TheKunig: “Urban Album” – stretching for a new musical vernacular

Featured many times on BBC Introducing and as well as on BBC Radio 6, TheKunig’s music has also been played regularly on radio stations across the globe. TheKunig skillfully combines jazz, synth sounds, samples, his own vocals and those of talented featured singers into very smooth and groovy compositions that are as alluring to the dancefloor as they are to a set of headphones. Rap music is not generally equated with atmosphere and transcendence, but TheKunig provides a great example of how rap can be just as otherworldly as other genres. He provides the experience on tracks such as “What?” and “From Lovers To”.

“Urban Album” is TheKunig’s most accessible album, but it is also his weirdest. The album is 10 + 1 bonus tracks of jazz infused electronics that create a dense and unique atmosphere. The album has many standout songs and provides one of the most unusual listening experiences of the year. TheKunig jumps from style to style within his electronic jazz core sound while creating the most colorfully vibrant chillout-ambient album that I have heard this year. This album can best be described as an experience.

The reason why TheKunig is who and where he is today is because he has never been afraid to do things differently. The fact that albums like this exists at all is testament to TheKunig perseverance, raw talent, and prophetic direction with which he steers his music to the richest musical waters; plucking out those worth bringing along on his musical voyage and creating records greater than the sum of their parts. More than any other recording before it, “Urban Album” feels like a milestone in the music of TheKunig.

The musical polymath who flits so lightly between jazz, electronica, hip-hop and ambient as to render the boundaries indeterminable, has cast his net even wider on this album, as he moves from the urban beat of “Droplets of Faith” to the surreal soul beauty of “Testify” and the retro swing of “Timeless Boundaries”. In between you’ll also find mainstream standouts like “No Glory” and “The Birthday Party” and the funky “Drive Me Crazy”.

There’s always been a sense that TheKunig was stretching for a new musical vernacular, one that would continue the lineage of his free jazz elements into new worlds. This album suggests he might have found it. As each song merges into the next, as one style succeeds another, the sensation is that of being in an urban dream.

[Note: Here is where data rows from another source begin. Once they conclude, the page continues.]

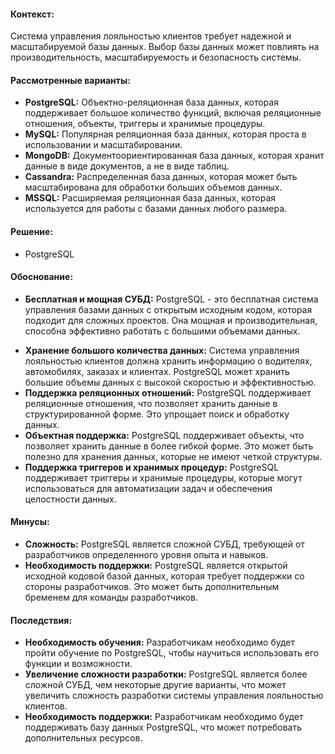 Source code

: #### Контекст:
Система управления лояльностью клиентов требует надежной и масштабируемой базы данных. Выбор базы данных может повлиять на производительность, масштабируемость и безопасность системы.
#### Рассмотренные варианты:
- **PostgreSQL:** Объектно-реляционная база данных, которая поддерживает большое количество функций, включая реляционные отношения, объекты, триггеры и хранимые процедуры.
- **MySQL:** Популярная реляционная база данных, которая проста в использовании и масштабировании.
- **MongoDB:** Документоориентированная база данных, которая хранит данные в виде документов, а не в виде таблиц.
- **Cassandra:** Распределенная база данных, которая может быть масштабирована для обработки больших объемов данных.
- **MSSQL:** Расширяемая реляционная база данных, которая используется для работы с базами данных любого размера.
#### Решение:
- PostgreSQL
#### Обоснование:
* **Бесплатная и мощная СУБД:** PostgreSQL - это бесплатная система управления базами данных с открытым исходным кодом, которая подходит для сложных проектов. Она мощная и производительная, способна эффективно работать с большими объемами данных.
- **Хранение большого количества данных:** Система управления лояльностью клиентов должна хранить информацию о водителях, автомобилях, заказах и клиентах. PostgreSQL может хранить большие объемы данных с высокой скоростью и эффективностью.
- **Поддержка реляционных отношений:** PostgreSQL поддерживает реляционные отношения, что позволяет хранить данные в структурированной форме. Это упрощает поиск и обработку данных.
- **Объектная поддержка:** PostgreSQL поддерживает объекты, что позволяет хранить данные в более гибкой форме. Это может быть полезно для хранения данных, которые не имеют четкой структуры.
- **Поддержка триггеров и хранимых процедур:** PostgreSQL поддерживает триггеры и хранимые процедуры, которые могут использоваться для автоматизации задач и обеспечения целостности данных.
#### Минусы:
- **Сложность:** PostgreSQL является сложной СУБД, требующей от разработчиков определенного уровня опыта и навыков.
- **Необходимость поддержки:** PostgreSQL является открытой исходной кодовой базой данных, которая требует поддержки со стороны разработчиков. Это может быть дополнительным бременем для команды разработчиков.
#### Последствия:
- **Необходимость обучения:** Разработчикам необходимо будет пройти обучение по PostgreSQL, чтобы научиться использовать его функции и возможности.
- **Увеличение сложности разработки:** PostgreSQL является более сложной СУБД, чем некоторые другие варианты, что может увеличить сложность разработки системы управления лояльностью клиентов.
- **Необходимость поддержки:** Разработчикам необходимо будет поддерживать базу данных PostgreSQL, что может потребовать дополнительных ресурсов. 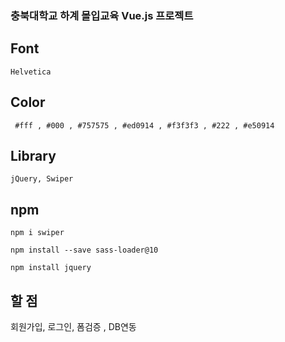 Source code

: ### 충북대학교 하계 몰입교육 Vue.js 프로젝트

## Font

`Helvetica`

## Color

` #fff , #000 , #757575 , #ed0914 , #f3f3f3 , #222 , #e50914`

## Library

`jQuery, Swiper`

## npm

`npm i swiper`

`npm install --save sass-loader@10`

`npm install jquery`

## 할 점
회원가입, 로그인, 폼검증 , DB연동
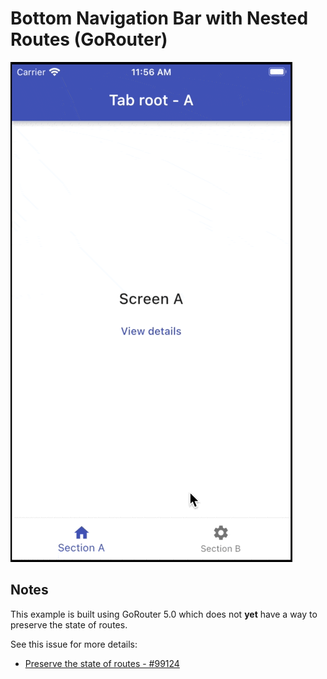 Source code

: # Bottom Navigation Bar with Nested Routes (GoRouter)

![Nested Bottom Navigation Preview](../../.github/images/nested-navigation-no-state.gif)

## Notes

This example is built using GoRouter 5.0 which does not **yet** have a way to preserve the state of routes.

See this issue for more details:

- [Preserve the state of routes - #99124](https://github.com/flutter/flutter/issues/99124)

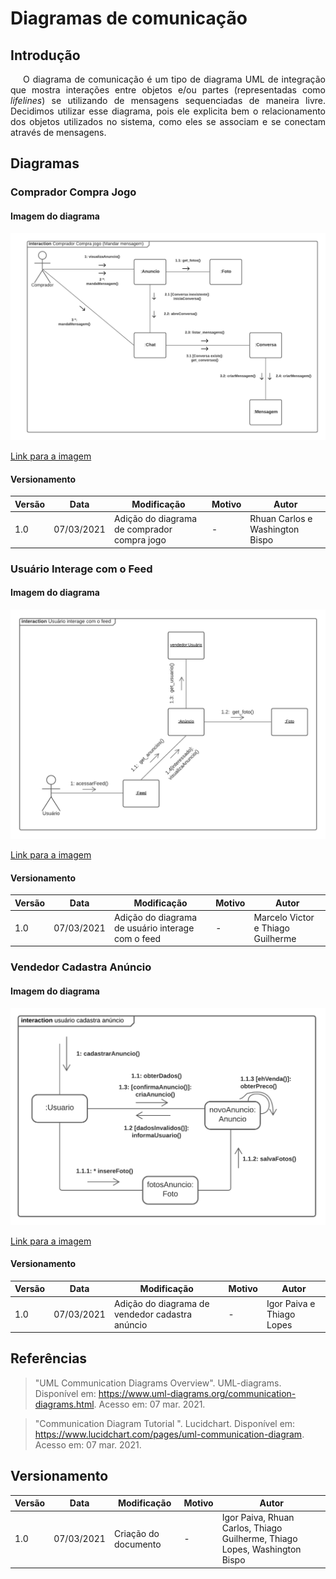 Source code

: # Diagramas de comunicação

## Introdução

<p style="text-indent: 20px; text-align: justify">
O diagrama de comunicação é um tipo de diagrama UML de integração que mostra interações entre objetos e/ou partes (representadas como <em>lifelines</em>) se utilizando de mensagens sequenciadas de maneira livre. Decidimos utilizar esse diagrama, pois ele explicita bem o relacionamento dos objetos utilizados no sistema, como eles se associam e se conectam através de mensagens.
</p>

## Diagramas

### Comprador Compra Jogo

#### Imagem do diagrama

![diagrama comprador_compra_jogo](../../../assets/diagramas_comunicacao/comprador_compra_jogo.png)

<a href="https://drive.google.com/file/d/1RjEOq-vf9Rv9q31DDcsXMGqbLa4XrivG/view?usp=sharing" target="_blank" rel="noopener">Link para a imagem</a>

#### Versionamento
 Versão | Data       | Modificação                    | Motivo | Autor         |
| ------ | ---------- | -------------------------------| ------ | ------------- |
| 1.0 | 07/03/2021 | Adição do diagrama de comprador compra jogo | - | Rhuan Carlos e Washington Bispo |

### Usuário Interage com o Feed

#### Imagem do diagrama

![diagrama usuario_interage_feed](../../../assets/diagramas_comunicacao/usuario_interage_feed.png)

<a href="https://drive.google.com/file/d/1gWzMhvVhW_SLew3KDGFdLjxUSDH9bvlY/view?usp=sharing" target="_blank" rel="noopener">Link para a imagem</a>

#### Versionamento
 Versão | Data       | Modificação                    | Motivo | Autor         |
| ------ | ---------- | -------------------------------| ------ | ------------- |
| 1.0 | 07/03/2021 | Adição do diagrama de usuário interage com o feed | - | Marcelo Victor e Thiago Guilherme |

### Vendedor Cadastra Anúncio

#### Imagem do diagrama

![diagrama usuario_interage_feed](../../../assets/diagramas_comunicacao/vendedor_cadastra_anuncio.png)

<a href="https://drive.google.com/file/d/1pw7HBokU5tYgwioNA7OdUWKpM2PpU8V6/view?usp=sharing" target="_blank" rel="noopener">Link para a imagem</a>

#### Versionamento
 Versão | Data       | Modificação                    | Motivo | Autor         |
| ------ | ---------- | -------------------------------| ------ | ------------- |
| 1.0 | 07/03/2021 | Adição do diagrama de vendedor cadastra anúncio | - | Igor Paiva e Thiago Lopes |

## Referências

>"UML Communication Diagrams Overview". UML-diagrams. Disponível em: https://www.uml-diagrams.org/communication-diagrams.html. Acesso em: 07 mar. 2021.

>"Communication Diagram Tutorial ". Lucidchart. Disponível em: https://www.lucidchart.com/pages/uml-communication-diagram. Acesso em: 07 mar. 2021.

## Versionamento
 Versão | Data       | Modificação                    | Motivo | Autor         |
| ------ | ---------- | -------------------------------| ------ | ------------- |
| 1.0 | 07/03/2021 | Criação do documento | - | Igor Paiva, Rhuan Carlos, Thiago Guilherme, Thiago Lopes, Washington Bispo |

To accomplish that transcendence, TheKunig implements the tricks of handfuls of different musical languages. Sometimes it’s the ecstatic energy of hard bop, other times the slow sway of astral ambient, and even others the communal hooks of hip-hop. Sections of the album verge on the mystical while others pulse with the visceral.

This is a TheKunig album, which means the number of musical stones he leaves unturned is negligible and the amount of emotion coursing through the album’s veins is immeasurable. TheKunig doesn’t play well in the grey area, because he understands that to be grey is to compromise. With the “Urban Album” he has composed one of this year’s most likeable albums and blended hip-hop, electronic, and jazz music more skillfully than many before him.